PROVIDED RECORDS Start Marker

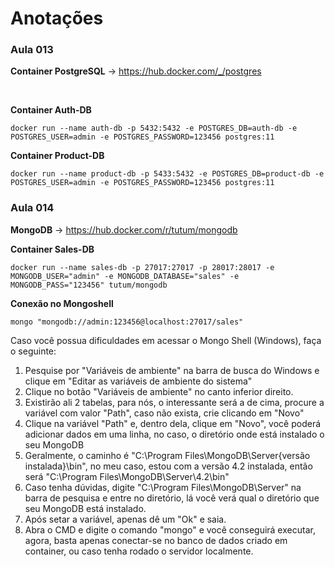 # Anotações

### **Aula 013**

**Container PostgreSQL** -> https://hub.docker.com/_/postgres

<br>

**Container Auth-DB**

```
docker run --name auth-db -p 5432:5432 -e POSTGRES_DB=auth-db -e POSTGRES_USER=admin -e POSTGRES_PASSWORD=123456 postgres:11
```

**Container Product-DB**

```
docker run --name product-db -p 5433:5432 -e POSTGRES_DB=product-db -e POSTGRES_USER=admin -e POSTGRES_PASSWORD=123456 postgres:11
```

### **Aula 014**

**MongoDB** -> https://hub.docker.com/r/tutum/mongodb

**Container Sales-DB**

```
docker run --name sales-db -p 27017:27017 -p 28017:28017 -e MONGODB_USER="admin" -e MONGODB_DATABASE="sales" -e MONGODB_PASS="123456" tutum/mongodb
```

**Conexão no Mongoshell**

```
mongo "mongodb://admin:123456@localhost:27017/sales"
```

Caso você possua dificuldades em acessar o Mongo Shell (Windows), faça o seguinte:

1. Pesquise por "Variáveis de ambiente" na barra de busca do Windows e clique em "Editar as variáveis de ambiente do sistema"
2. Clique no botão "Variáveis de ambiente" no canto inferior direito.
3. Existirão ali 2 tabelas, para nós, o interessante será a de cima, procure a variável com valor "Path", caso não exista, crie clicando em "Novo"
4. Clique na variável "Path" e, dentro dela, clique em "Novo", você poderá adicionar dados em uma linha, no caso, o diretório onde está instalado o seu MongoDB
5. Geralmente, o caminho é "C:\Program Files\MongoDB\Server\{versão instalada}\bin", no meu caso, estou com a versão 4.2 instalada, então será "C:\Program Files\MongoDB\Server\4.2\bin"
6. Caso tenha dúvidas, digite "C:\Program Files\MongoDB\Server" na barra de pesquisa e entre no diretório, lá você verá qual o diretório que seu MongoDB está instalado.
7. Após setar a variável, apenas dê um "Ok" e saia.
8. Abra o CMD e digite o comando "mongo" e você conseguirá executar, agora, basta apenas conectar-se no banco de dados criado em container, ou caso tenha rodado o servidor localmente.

PROVIDED RECORDS End Marker

» WHAT IS REQUIRED
Look for the word "name" in every line of the listing and copy the lines that have it.

» TASK RESPONSE
docker run --name auth-db -p 5432:5432 -e POSTGRES_DB=auth-db -e POSTGRES_USER=admin -e POSTGRES_PASSWORD=123456 postgres:11
docker run --name product-db -p 5433:5432 -e POSTGRES_DB=product-db -e POSTGRES_USER=admin -e POSTGRES_PASSWORD=123456 postgres:11
docker run --name sales-db -p 27017:27017 -p 28017:28017 -e MONGODB_USER="admin" -e MONGODB_DATABASE="sales" -e MONGODB_PASS="123456" tutum/mongodb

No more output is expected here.